#### INPUT DATA ####

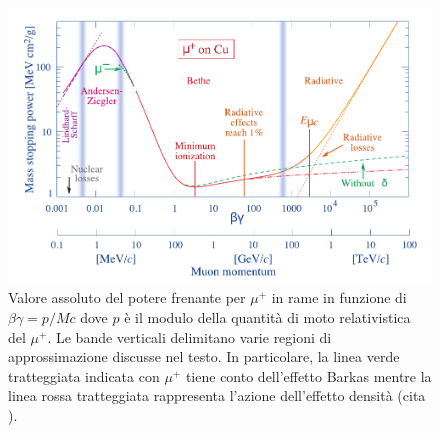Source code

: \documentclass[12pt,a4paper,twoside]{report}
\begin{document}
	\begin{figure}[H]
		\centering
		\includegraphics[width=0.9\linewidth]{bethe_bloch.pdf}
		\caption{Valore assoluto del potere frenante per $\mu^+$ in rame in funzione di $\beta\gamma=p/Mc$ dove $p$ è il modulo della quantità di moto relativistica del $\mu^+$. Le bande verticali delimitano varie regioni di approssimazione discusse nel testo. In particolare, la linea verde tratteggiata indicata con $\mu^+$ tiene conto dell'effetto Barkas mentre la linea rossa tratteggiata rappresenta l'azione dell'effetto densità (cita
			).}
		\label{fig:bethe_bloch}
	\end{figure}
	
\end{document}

####

▶ _TASK BRIEF_: Output all the data, exactly, without images.

▶ _RESPONSE TO THIS TASK_:
Source code

: \documentclass[12pt,a4paper,twoside]{report}
\begin{document}
	\begin{figure}[H]
		\centering
		\includegraphics[width=0.9\linewidth]{bethe_bloch.pdf}
		\caption{Valore assoluto del potere frenante per $\mu^+$ in rame in funzione di $\beta\gamma=p/Mc$ dove $p$ è il modulo della quantità di moto relativistica del $\mu^+$. Le bande verticali delimitano varie regioni di approssimazione discusse nel testo. In particolare, la linea verde tratteggiata indicata con $\mu^+$ tiene conto dell'effetto Barkas mentre la linea rossa tratteggiata rappresenta l'azione dell'effetto densità (cita
			).}
		\label{fig:bethe_bloch}
	\end{figure}
	
\end{document}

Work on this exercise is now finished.